Why would Min do that? The only excuse she can give is that she wanted to protect NewJeans from the problems she witnessed at SM Entertainment, where she once worked. After seeing multiple SM idols filed lawsuits over their contracts, she could say she didn’t want to repeat Lee Soo-Man’s mistakes.
Most likely, this is something she planned in case her position at ADOR was threatened. Either way, she created a situation that’s hurting NewJeans.
HYBE’s Role in the Dispute
Let me be clear: HYBE created this mess in the first place.
Founder and Chairman Bang Si-Hyuk decided that ADOR and Min Hee-Jin didn’t have to play by the same rules as the other sub-labels. He was so desperate to outdo SM’s aespa that he gave Min Hee-jin (and by extension, NewJeans) a level of autonomy no one else had. He wanted lightning in a bottle so handed Min the match.

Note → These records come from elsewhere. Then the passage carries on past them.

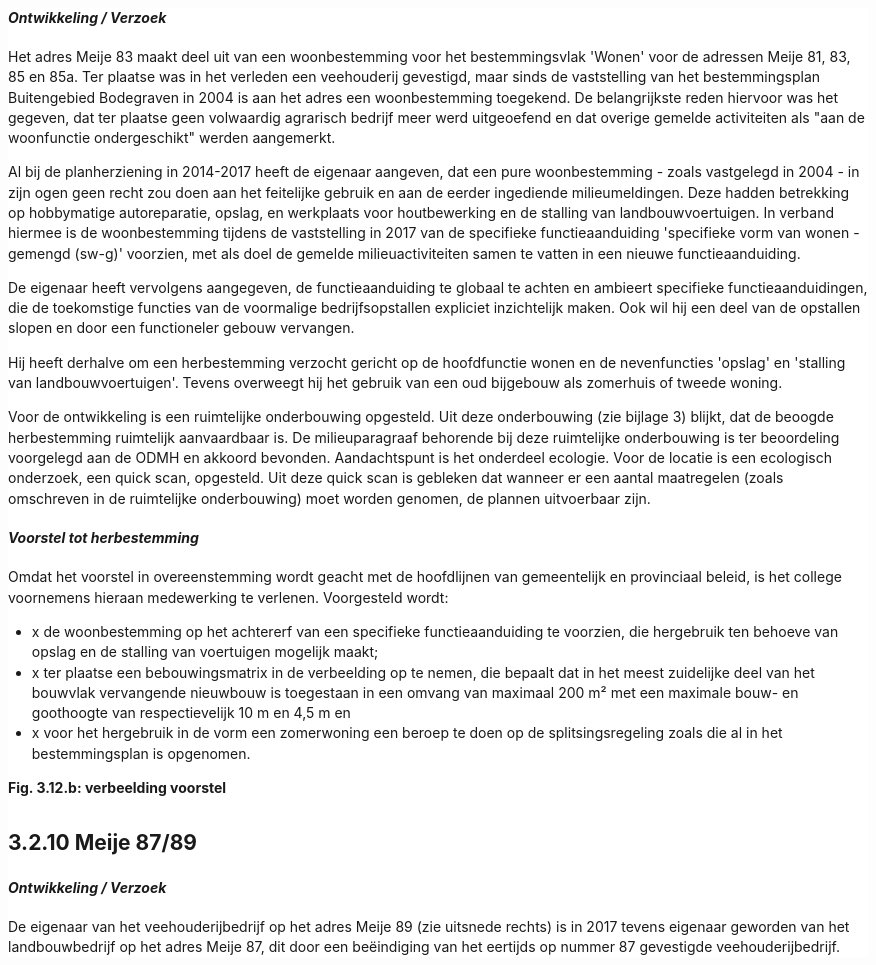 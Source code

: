 #### *Ontwikkeling / Verzoek*

Het adres Meije 83 maakt deel uit van een woonbestemming voor het bestemmingsvlak 'Wonen' voor de adressen Meije 81, 83, 85 en 85a. Ter plaatse was in het verleden een veehouderij gevestigd, maar sinds de vaststelling van het bestemmingsplan Buitengebied Bodegraven in 2004 is aan het adres een woonbestemming toegekend. De belangrijkste reden hiervoor was het gegeven, dat ter plaatse geen volwaardig agrarisch bedrijf meer werd uitgeoefend en dat overige gemelde activiteiten als "aan de woonfunctie ondergeschikt" werden aangemerkt.

Al bij de planherziening in 2014-2017 heeft de eigenaar aangeven, dat een pure woonbestemming - zoals vastgelegd in 2004 - in zijn ogen geen recht zou doen aan het feitelijke gebruik en aan de eerder ingediende milieumeldingen. Deze hadden betrekking op hobbymatige autoreparatie, opslag, en werkplaats voor houtbewerking en de stalling van landbouwvoertuigen. In verband hiermee is de woonbestemming tijdens de vaststelling in 2017 van de specifieke functieaanduiding 'specifieke vorm van wonen - gemengd (sw-g)' voorzien, met als doel de gemelde milieuactiviteiten samen te vatten in een nieuwe functieaanduiding.

De eigenaar heeft vervolgens aangegeven, de functieaanduiding te globaal te achten en ambieert specifieke functieaanduidingen, die de toekomstige functies van de voormalige bedrijfsopstallen expliciet inzichtelijk maken. Ook wil hij een deel van de opstallen slopen en door een functioneler gebouw vervangen.

Hij heeft derhalve om een herbestemming verzocht gericht op de hoofdfunctie wonen en de nevenfuncties 'opslag' en 'stalling van landbouwvoertuigen'. Tevens overweegt hij het gebruik van een oud bijgebouw als zomerhuis of tweede woning.

Voor de ontwikkeling is een ruimtelijke onderbouwing opgesteld. Uit deze onderbouwing (zie bijlage 3) blijkt, dat de beoogde herbestemming ruimtelijk aanvaardbaar is. De milieuparagraaf behorende bij deze ruimtelijke onderbouwing is ter beoordeling voorgelegd aan de ODMH en akkoord bevonden. Aandachtspunt is het onderdeel ecologie. Voor de locatie is een ecologisch onderzoek, een quick scan, opgesteld. Uit deze quick scan is gebleken dat wanneer er een aantal maatregelen (zoals omschreven in de ruimtelijke onderbouwing) moet worden genomen, de plannen uitvoerbaar zijn.

#### *Voorstel tot herbestemming*

Omdat het voorstel in overeenstemming wordt geacht met de hoofdlijnen van gemeentelijk en provinciaal beleid, is het college voornemens hieraan medewerking te verlenen. Voorgesteld wordt:

- x de woonbestemming op het achtererf van een specifieke functieaanduiding te voorzien, die hergebruik ten behoeve van opslag en de stalling van voertuigen mogelijk maakt;
- x ter plaatse een bebouwingsmatrix in de verbeelding op te nemen, die bepaalt dat in het meest zuidelijke deel van het bouwvlak vervangende nieuwbouw is toegestaan in een omvang van maximaal 200 m² met een maximale bouw- en goothoogte van respectievelijk 10 m en 4,5 m en
- x voor het hergebruik in de vorm een zomerwoning een beroep te doen op de splitsingsregeling zoals die al in het bestemmingsplan is opgenomen.

**Fig. 3.12.b: verbeelding voorstel**

## **3.2.10 Meije 87/89**

#### *Ontwikkeling / Verzoek*

De eigenaar van het veehouderijbedrijf op het adres Meije 89 (zie uitsnede rechts) is in 2017 tevens eigenaar geworden van het landbouwbedrijf op het adres Meije 87, dit door een beëindiging van het eertijds op nummer 87 gevestigde veehouderijbedrijf.
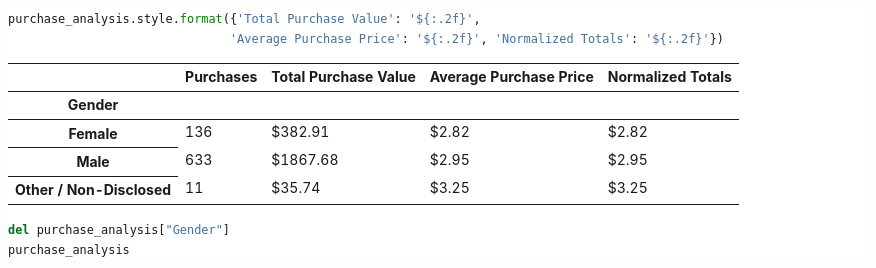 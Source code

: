 


```python
purchase_analysis.style.format({'Total Purchase Value': '${:.2f}', 
                               'Average Purchase Price': '${:.2f}', 'Normalized Totals': '${:.2f}'})
```




<style  type="text/css" >
</style>  
<table id="T_92a6b088_1c03_11e8_9853_b0359fca2b09" > 
<thead>    <tr> 
        <th class="blank level0" ></th> 
        <th class="col_heading level0 col0" >Purchases</th> 
        <th class="col_heading level0 col1" >Total Purchase Value</th> 
        <th class="col_heading level0 col2" >Average Purchase Price</th> 
        <th class="col_heading level0 col3" >Normalized Totals</th> 
    </tr>    <tr> 
        <th class="index_name level0" >Gender</th> 
        <th class="blank" ></th> 
        <th class="blank" ></th> 
        <th class="blank" ></th> 
        <th class="blank" ></th> 
    </tr></thead> 
<tbody>    <tr> 
        <th id="T_92a6b088_1c03_11e8_9853_b0359fca2b09level0_row0" class="row_heading level0 row0" >Female</th> 
        <td id="T_92a6b088_1c03_11e8_9853_b0359fca2b09row0_col0" class="data row0 col0" >136</td> 
        <td id="T_92a6b088_1c03_11e8_9853_b0359fca2b09row0_col1" class="data row0 col1" >$382.91</td> 
        <td id="T_92a6b088_1c03_11e8_9853_b0359fca2b09row0_col2" class="data row0 col2" >$2.82</td> 
        <td id="T_92a6b088_1c03_11e8_9853_b0359fca2b09row0_col3" class="data row0 col3" >$2.82</td> 
    </tr>    <tr> 
        <th id="T_92a6b088_1c03_11e8_9853_b0359fca2b09level0_row1" class="row_heading level0 row1" >Male</th> 
        <td id="T_92a6b088_1c03_11e8_9853_b0359fca2b09row1_col0" class="data row1 col0" >633</td> 
        <td id="T_92a6b088_1c03_11e8_9853_b0359fca2b09row1_col1" class="data row1 col1" >$1867.68</td> 
        <td id="T_92a6b088_1c03_11e8_9853_b0359fca2b09row1_col2" class="data row1 col2" >$2.95</td> 
        <td id="T_92a6b088_1c03_11e8_9853_b0359fca2b09row1_col3" class="data row1 col3" >$2.95</td> 
    </tr>    <tr> 
        <th id="T_92a6b088_1c03_11e8_9853_b0359fca2b09level0_row2" class="row_heading level0 row2" >Other / Non-Disclosed</th> 
        <td id="T_92a6b088_1c03_11e8_9853_b0359fca2b09row2_col0" class="data row2 col0" >11</td> 
        <td id="T_92a6b088_1c03_11e8_9853_b0359fca2b09row2_col1" class="data row2 col1" >$35.74</td> 
        <td id="T_92a6b088_1c03_11e8_9853_b0359fca2b09row2_col2" class="data row2 col2" >$3.25</td> 
        <td id="T_92a6b088_1c03_11e8_9853_b0359fca2b09row2_col3" class="data row2 col3" >$3.25</td> 
    </tr></tbody> 
</table> 




```python
del purchase_analysis["Gender"]
purchase_analysis
```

ADOR’s independence was supposed to be creative, not contractual. By letting Min draft contracts outside industry norms, HYBE effectively created a ticking time bomb. Now that it’s exploded, the blame sits squarely at the top.
The way NewJeans is applying Article 15 is dangerous. ADOR losing Min Hee-jin as CEO isn’t a material breach, and the courts have already affirmed that.
This dispute exposes something bigger than a falling-out between an agency and its group. It exposes the industry’s failure to maintain consistent standards and HYBE’s failure to enforce them.